中は「欠け椀」と呼ばれる。ひそかに暇乞いに現れた濡髪の長五郎が、子のために料理を用意しようとする母に、「欠け椀で一杯ぎり。つい食べてかえりましょ」という科白に基づいている。これは犯罪人が牢で出される食事のこと。そこに至るまでに、昔なじみのおはやに、廓勤めを上がって思いあう南与兵衛と結ばれたことを「ソレハ幸せなこと。同じ人を殺しても、運のよいのと悪いのと、ハテ幸せなことぢやの」と、あるいは「イヤ相撲取りと申す者は」と、自らの罪を例え、「何時知れぬ身の上、これが御別れにならうも知れず」と別れをほのめかす。靖太夫はこの呼吸、間の取り方で、長五郎の心情をよく表現している。

冒頭の母とおはやのやりとり、武家の誇りを大事にしている母と、いまだ廓ことばの抜けないおはやの微妙な距離感も。

奥、呂太夫、清介。この段はいくつもの山場がある。派手に見せることのない、しかし呂太夫が、一言ひとことが心に迫る密度で微妙な心の葛藤を描き出し、清介の糸がその揺れ幅を正確に導いていく。

「二階へ」の「へ」、「萎れゆく」の「お」と「ゆ」の産み字が、この八幡の里、月の光、静けさの中に起こる事件へとわれわれを引きこんでいく。そして一転して「人の出世は時知れず見出しに預かり」で急に調子が変わる。ここは技術的にも極めて難しい、と聞く。呂太夫の語りは、はっとするほど明確に、ここから南与兵衛の家の物語であることを知らせる。ようやく武士に返り咲いた南与兵衛、その陰に苦節数十年の労苦の日々があること、そこからようやく認められたという喜び、誇り。それは「中」で語られた、母の忍耐と義理の故に引き裂かれた親子の苦悩とは別次元の事実のように見える。武士となった南方十次兵衛に与えられた任務は長五郎を捕らえること。それを聞いた母と嫁が、十次兵衛には知らせず長五郎をかばおうとする。そのためらい、何とか思いとどまらせようとする二人の説得、十字兵衛は自分の出世を妨害するように受け止めたのではないか。

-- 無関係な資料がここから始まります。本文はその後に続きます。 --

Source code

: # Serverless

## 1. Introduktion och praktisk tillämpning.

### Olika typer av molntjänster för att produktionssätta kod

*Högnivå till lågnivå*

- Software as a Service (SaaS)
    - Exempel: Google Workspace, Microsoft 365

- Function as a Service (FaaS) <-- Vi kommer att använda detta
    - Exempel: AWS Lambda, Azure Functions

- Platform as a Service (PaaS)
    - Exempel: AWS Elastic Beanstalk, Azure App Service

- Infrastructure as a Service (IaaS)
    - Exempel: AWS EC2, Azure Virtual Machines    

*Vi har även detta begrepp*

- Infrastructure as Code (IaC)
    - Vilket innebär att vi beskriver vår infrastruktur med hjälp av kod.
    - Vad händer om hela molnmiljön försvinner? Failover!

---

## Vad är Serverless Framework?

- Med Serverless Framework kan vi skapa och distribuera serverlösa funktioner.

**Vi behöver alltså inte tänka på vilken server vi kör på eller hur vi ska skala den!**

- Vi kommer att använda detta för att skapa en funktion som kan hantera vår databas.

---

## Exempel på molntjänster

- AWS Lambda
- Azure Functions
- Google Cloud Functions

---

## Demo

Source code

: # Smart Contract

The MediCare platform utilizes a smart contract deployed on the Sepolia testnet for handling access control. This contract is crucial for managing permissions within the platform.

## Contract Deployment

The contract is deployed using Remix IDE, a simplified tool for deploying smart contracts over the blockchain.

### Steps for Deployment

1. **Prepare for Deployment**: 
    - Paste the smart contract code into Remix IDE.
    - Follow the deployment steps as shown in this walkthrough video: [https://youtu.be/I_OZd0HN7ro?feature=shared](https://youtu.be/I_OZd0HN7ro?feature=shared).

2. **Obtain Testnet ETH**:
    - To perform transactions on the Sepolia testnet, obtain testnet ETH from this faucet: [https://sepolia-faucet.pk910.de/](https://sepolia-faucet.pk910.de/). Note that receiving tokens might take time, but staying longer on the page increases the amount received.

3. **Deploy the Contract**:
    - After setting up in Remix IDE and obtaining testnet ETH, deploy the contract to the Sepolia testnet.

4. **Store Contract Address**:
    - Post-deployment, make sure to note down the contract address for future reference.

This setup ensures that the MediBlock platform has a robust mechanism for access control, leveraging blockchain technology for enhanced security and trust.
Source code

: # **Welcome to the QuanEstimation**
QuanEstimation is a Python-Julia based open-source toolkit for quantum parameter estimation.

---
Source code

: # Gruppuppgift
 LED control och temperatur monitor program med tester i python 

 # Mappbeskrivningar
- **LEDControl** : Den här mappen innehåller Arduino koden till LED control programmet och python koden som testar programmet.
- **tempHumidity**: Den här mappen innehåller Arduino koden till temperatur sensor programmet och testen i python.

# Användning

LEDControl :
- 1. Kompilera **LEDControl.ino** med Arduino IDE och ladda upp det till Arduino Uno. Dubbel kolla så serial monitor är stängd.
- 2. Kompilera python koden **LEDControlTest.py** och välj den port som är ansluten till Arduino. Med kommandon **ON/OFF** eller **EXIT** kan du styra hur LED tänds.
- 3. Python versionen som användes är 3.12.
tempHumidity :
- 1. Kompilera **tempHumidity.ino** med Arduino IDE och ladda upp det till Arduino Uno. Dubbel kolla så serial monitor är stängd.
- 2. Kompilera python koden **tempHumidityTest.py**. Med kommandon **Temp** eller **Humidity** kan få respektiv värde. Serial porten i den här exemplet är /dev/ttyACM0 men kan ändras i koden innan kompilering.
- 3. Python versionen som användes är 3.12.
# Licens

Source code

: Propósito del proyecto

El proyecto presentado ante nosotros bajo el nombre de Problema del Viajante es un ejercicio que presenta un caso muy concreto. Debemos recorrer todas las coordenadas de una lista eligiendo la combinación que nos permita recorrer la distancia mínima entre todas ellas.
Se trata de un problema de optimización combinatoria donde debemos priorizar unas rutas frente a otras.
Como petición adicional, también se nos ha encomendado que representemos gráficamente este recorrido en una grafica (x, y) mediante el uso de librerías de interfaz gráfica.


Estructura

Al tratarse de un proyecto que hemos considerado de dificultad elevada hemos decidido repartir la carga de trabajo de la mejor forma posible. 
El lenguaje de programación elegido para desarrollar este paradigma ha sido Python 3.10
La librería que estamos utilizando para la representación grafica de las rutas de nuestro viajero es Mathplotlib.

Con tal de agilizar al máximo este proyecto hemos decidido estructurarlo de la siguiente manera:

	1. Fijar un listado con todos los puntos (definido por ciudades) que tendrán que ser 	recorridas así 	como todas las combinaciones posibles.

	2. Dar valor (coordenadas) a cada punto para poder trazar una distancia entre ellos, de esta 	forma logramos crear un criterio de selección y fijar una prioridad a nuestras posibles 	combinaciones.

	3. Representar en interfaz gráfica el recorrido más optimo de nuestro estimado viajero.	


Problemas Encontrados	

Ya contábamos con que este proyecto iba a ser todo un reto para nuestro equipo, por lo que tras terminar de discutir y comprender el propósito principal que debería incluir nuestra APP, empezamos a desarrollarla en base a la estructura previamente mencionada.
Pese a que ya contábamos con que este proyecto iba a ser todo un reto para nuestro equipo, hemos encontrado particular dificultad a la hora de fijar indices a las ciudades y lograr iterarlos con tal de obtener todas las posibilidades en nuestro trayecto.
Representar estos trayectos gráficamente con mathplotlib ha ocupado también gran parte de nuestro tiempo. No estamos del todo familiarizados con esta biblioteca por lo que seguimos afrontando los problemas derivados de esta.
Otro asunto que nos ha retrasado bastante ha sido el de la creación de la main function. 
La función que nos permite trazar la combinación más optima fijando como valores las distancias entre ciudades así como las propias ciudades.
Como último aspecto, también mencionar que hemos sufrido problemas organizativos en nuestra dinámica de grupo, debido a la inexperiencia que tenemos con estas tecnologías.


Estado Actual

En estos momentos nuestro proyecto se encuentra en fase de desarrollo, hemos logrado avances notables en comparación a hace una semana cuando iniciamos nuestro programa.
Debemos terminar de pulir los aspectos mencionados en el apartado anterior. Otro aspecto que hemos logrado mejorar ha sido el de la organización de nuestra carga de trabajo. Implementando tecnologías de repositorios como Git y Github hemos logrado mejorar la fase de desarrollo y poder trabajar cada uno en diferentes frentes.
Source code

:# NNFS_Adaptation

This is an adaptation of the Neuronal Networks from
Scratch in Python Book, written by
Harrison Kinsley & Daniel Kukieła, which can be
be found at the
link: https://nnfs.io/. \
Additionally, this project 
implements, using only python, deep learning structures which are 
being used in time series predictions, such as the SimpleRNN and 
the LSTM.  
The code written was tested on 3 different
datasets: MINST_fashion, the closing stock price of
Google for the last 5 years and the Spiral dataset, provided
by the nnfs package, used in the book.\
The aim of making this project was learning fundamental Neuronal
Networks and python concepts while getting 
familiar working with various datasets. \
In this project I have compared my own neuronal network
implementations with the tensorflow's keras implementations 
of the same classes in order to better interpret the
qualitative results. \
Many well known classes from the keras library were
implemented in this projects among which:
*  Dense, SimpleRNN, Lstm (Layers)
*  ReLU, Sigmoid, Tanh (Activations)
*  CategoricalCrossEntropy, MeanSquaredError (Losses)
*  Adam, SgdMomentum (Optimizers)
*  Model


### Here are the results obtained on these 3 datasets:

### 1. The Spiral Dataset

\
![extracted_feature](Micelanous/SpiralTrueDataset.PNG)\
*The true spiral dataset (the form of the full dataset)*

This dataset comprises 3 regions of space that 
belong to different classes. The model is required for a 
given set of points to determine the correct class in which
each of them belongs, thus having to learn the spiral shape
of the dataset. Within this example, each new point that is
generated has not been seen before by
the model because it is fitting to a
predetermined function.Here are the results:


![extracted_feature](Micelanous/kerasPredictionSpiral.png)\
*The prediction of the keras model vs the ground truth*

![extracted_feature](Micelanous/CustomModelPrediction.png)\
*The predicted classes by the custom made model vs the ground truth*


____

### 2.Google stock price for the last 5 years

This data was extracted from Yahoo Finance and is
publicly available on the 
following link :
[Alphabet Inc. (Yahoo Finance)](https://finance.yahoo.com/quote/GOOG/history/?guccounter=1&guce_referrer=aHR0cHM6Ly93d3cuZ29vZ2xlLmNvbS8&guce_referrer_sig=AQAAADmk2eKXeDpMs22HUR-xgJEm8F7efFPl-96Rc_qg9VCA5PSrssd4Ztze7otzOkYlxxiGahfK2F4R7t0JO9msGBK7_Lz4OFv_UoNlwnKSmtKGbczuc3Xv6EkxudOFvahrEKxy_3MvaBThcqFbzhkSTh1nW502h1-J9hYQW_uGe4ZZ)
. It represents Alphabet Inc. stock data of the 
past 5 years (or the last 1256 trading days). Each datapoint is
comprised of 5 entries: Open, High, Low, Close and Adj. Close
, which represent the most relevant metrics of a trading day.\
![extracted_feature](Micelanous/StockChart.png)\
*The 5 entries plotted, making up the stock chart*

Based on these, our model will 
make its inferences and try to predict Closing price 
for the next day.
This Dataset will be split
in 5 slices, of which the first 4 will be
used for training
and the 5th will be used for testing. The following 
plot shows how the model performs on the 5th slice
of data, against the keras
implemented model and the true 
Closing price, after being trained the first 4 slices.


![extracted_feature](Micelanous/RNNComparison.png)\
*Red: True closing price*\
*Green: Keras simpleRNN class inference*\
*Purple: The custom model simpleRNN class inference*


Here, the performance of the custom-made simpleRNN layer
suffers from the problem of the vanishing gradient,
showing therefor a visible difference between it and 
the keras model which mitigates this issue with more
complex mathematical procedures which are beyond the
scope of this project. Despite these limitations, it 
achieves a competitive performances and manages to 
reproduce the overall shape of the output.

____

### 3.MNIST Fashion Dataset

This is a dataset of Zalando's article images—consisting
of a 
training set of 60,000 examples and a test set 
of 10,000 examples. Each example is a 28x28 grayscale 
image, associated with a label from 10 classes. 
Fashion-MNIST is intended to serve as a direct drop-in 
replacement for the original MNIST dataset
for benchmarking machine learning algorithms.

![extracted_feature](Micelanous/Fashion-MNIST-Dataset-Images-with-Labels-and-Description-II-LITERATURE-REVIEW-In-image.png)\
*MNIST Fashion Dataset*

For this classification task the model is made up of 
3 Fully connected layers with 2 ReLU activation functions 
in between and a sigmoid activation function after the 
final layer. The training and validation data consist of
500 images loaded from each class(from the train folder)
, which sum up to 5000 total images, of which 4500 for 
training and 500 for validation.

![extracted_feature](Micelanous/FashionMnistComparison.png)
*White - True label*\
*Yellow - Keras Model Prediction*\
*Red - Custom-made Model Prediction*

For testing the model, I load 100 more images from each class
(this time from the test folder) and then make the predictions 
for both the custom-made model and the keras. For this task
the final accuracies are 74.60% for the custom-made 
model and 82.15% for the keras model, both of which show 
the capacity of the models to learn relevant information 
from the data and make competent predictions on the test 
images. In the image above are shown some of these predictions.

しかし、南与兵衛が手水鉢の水に映った姿を見て、長五郎がこの家にいることを悟る。そして母が、「なんとその絵姿わしに売つてたもらぬか」と必死の思いで申し出たことで、この母に長五郎がどうかかわっているかを悟る。

実子を養子に出し、いままたその子が犯罪者として、継子に追われる運命。なんと惨いことだろう。現代人は、自分の子を養子に出して後妻に入るという理屈、そして実の子がいながら、なさぬ仲の養子の方を重んじなければならないということを、不条理と思うだろう。だがここでの十字兵衛は、自分の家庭のそうした運命を知って、自分は長五郎を救わねばならないと決意する。まさに、その義理ゆえに、彼は自分の継母の子、自分の義理の兄弟に対し、兄弟としての義理を尽くさなければならない。それがこの母の思いに応える唯一の手段であると。それを語りのうちに納得させる技術、それを人形のわずかな動きで表現する技術に息を呑む。

「烏の粟を拾ふように貯め置かれたその銀」、この一言に、この母の20年が集約される。呂太夫はここを、しつこく強調したりはしない。そのさりげなさに、むしろ思いがこもる。そしてその思いに応えて十次兵衛は大小を投げ出す。母が「アノ売つてくださるか」「ハアかたじけなや」と、その詞の一言の重み、ここでおはやもまた、母の思いを受けて「嫁は見る目を押し拭ひ」と、この3人の間でひそかに交された黙約。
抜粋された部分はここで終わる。